Treatment

Do hyaluronic acid injections help with osteoarthritis of joints besides the knee?

Grant Cooper Health Guide March 30, 2009
  • Hyaluronic acid is found in normal joints as a central component to healthy joint fluid. As joints age, the amount of hyaluronic acid in the joint decreases.  A result of this is a loss of resilience in the joint; a loss of shock absorbing capacity in, and lubrication of the joint.  Hyaluronic acid injections are sometimes compared to filling a car with oil. This analogy loses some of the nuances of how hyaluronic acid injections may help joints, but it is a helpful picture of how they generally function.  They replace the lost oil in the joint.

     

                Hyaluronic acid injections are FDA approved for treating knee osteoarthritis. More and more medical centers are evaluating whether hyaluronic acid injections may be helpful in a variety of other arthritic joints.  A recent study by ven den Bekerom and Mulier published in Archives of Orthopedic Trauma Surgery in March, 2007 reported that of 120 patients who were candidates for total hip replacement but who first underwent hyaluronic acid injections, 51% did not progress to a total hip replacement after three years.  That means that the injections helped more than 60 patients out of 120 avoid hip replacement surgery for at least three years. 

     

                In a randomized, controlled trial, Fufulas et al., published a study in 2003 in the Journal of Bone and Joint Surgery in which 22 patents with hip osteoarthritis were randomized to receive either a hip injection of Nimesulide (a non-steroidal anti-inflammatory drug -- NSAID) or hyaluronic acid.  Although a small study, the authors found that the patients treated with the hyaluronic acid injections did significantly better than those treated with Nimesulide.

     

    In a French study published in the March 2009 issue of Arthritis & Rheumatism found that in the 85 patients randomly selected to receive a single injection of hyaluronic acid or a placebo, the researchers found no difference between hyaluronic acid and placebo.

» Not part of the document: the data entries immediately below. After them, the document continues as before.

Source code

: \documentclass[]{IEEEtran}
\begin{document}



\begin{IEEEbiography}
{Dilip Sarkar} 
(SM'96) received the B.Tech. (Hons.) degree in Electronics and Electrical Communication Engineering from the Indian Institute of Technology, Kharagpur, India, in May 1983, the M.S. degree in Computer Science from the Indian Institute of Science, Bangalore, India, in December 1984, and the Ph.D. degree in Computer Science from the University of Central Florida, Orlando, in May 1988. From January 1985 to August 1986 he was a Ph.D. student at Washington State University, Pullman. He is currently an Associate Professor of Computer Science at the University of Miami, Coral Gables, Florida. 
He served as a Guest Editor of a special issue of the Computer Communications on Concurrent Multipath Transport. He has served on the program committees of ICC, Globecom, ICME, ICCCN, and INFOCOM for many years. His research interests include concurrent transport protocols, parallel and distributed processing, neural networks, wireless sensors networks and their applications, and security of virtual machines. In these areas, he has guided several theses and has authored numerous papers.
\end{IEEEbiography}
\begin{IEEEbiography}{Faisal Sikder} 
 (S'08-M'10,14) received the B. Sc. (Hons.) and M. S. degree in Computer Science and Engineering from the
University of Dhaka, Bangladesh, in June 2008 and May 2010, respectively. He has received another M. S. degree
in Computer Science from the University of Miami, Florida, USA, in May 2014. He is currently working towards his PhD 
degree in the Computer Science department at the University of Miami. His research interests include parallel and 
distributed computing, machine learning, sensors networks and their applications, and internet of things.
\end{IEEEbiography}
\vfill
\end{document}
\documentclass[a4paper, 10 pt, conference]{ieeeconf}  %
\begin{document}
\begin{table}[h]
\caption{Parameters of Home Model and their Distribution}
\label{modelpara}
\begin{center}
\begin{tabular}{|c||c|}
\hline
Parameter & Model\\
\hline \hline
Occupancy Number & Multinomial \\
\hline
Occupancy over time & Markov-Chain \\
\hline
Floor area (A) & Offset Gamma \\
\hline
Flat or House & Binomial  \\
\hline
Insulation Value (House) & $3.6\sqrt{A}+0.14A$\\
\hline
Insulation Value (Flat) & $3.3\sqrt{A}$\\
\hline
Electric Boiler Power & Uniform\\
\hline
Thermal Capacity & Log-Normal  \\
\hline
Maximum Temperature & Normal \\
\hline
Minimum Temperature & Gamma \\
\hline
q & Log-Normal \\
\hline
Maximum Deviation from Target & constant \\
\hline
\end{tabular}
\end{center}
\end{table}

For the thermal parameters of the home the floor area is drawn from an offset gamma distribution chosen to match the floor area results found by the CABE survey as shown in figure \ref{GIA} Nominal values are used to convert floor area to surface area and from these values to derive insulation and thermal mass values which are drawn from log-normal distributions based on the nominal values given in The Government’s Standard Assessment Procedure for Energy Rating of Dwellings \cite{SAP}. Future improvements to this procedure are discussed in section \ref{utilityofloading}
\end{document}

                While the results of some studies seem to indicate that hyaluronic acid injections may be helpful for hip osteoarthritis, it is still not FDA approved for this usage and more research needs to be done.  As such, most insurance companies will not pay for hyaluronic acid injections in the hip. Since hyaluronic acid can cost hundreds of dollars, the cost is prohibitive for many people -- making wide spread usage of hyaluronic acid injections for hip osteoarthritis unrealistic at this time. If you have hip osteoarthritis, would hyaluronic acid injections help you? Only your doctor can tell you if this might be the case.  There are other good treatment options for hip osteoarthritis. I would encourage you to discuss all of your options with your doctor.

     

                Hyaluronic acid injections are being explored for a host of other joints as well.  Ongoing research is seeking to evaluate whether they may be effective for ankle osteoarthritis, shoulder osteoarthritis, and thumb (carpometacarpal) osteoarthritis.  The rationale for them working in knee osteoarthritis would appear to make them a logical option for osteoarthritis of other joints as well. After all, these mobile joints have the same basic structure, though they do vary in size and function. However, until adequate research has been performed and reported, we won't know for sure if they are effective for these other joints and so further evidence-based recommendations will have to wait.  What can be said at this point is that hyaluronic acid injections appear to have the potential to be another conservative therapeutic tool in the physician's toolkit in treating osteoarthritis of a whole host of painful joints.  Whether or not this will prove to be the case, and how effective they may be for different joints,  is something that only time and good research will tell.